+++ Data to examine

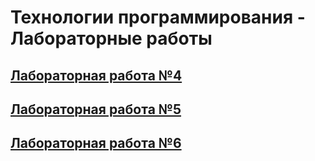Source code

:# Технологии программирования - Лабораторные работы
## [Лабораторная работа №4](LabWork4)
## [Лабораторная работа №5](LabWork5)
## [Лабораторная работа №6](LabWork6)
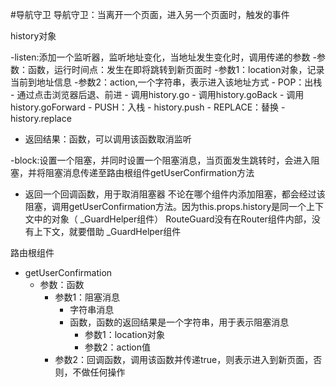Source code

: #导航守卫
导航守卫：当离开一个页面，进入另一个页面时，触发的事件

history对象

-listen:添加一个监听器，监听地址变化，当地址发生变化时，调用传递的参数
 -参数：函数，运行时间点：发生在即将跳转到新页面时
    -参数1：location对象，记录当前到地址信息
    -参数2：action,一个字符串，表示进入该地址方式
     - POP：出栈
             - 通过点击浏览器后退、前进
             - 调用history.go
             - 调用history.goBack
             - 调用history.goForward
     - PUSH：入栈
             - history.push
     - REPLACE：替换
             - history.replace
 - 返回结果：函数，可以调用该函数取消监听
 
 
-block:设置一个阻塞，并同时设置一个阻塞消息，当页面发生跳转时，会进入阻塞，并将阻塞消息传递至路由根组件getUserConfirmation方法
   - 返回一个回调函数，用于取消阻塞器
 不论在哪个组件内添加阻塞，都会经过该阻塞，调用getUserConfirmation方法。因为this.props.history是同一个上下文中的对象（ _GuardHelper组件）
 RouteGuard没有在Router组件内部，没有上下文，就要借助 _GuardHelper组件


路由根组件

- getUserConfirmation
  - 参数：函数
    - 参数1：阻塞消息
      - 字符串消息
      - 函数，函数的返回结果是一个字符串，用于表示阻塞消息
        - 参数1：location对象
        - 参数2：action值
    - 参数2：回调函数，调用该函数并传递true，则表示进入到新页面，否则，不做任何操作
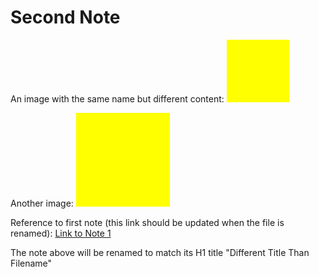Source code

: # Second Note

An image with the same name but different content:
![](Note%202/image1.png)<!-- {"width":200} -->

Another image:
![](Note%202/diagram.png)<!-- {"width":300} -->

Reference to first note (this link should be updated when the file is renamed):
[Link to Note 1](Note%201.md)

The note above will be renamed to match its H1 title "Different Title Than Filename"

++++++

▶ [Exercise objective] Copy each entry exactly, with no pictures.

▶ [Expected output]
Source code

:# Технологии программирования - Лабораторные работы
## [Лабораторная работа №4](LabWork4)
## [Лабораторная работа №5](LabWork5)
## [Лабораторная работа №6](LabWork6)
Source code

: #导航守卫
导航守卫：当离开一个页面，进入另一个页面时，触发的事件

history对象

-listen:添加一个监听器，监听地址变化，当地址发生变化时，调用传递的参数
 -参数：函数，运行时间点：发生在即将跳转到新页面时
    -参数1：location对象，记录当前到地址信息
    -参数2：action,一个字符串，表示进入该地址方式
     - POP：出栈
             - 通过点击浏览器后退、前进
             - 调用history.go
             - 调用history.goBack
             - 调用history.goForward
     - PUSH：入栈
             - history.push
     - REPLACE：替换
             - history.replace
 - 返回结果：函数，可以调用该函数取消监听
 
 
-block:设置一个阻塞，并同时设置一个阻塞消息，当页面发生跳转时，会进入阻塞，并将阻塞消息传递至路由根组件getUserConfirmation方法
   - 返回一个回调函数，用于取消阻塞器
 不论在哪个组件内添加阻塞，都会经过该阻塞，调用getUserConfirmation方法。因为this.props.history是同一个上下文中的对象（ _GuardHelper组件）
 RouteGuard没有在Router组件内部，没有上下文，就要借助 _GuardHelper组件


路由根组件

- getUserConfirmation
  - 参数：函数
    - 参数1：阻塞消息
      - 字符串消息
      - 函数，函数的返回结果是一个字符串，用于表示阻塞消息
        - 参数1：location对象
        - 参数2：action值
    - 参数2：回调函数，调用该函数并传递true，则表示进入到新页面，否则，不做任何操作
Source code

: # Second Note

An image with the same name but different content:
![](Note%202/image1.png)<!-- {"width":200} -->

Another image:
![](Note%202/diagram.png)<!-- {"width":300} -->

Reference to first note (this link should be updated when the file is renamed):
[Link to Note 1](Note%201.md)

The note above will be renamed to match its H1 title "Different Title Than Filename"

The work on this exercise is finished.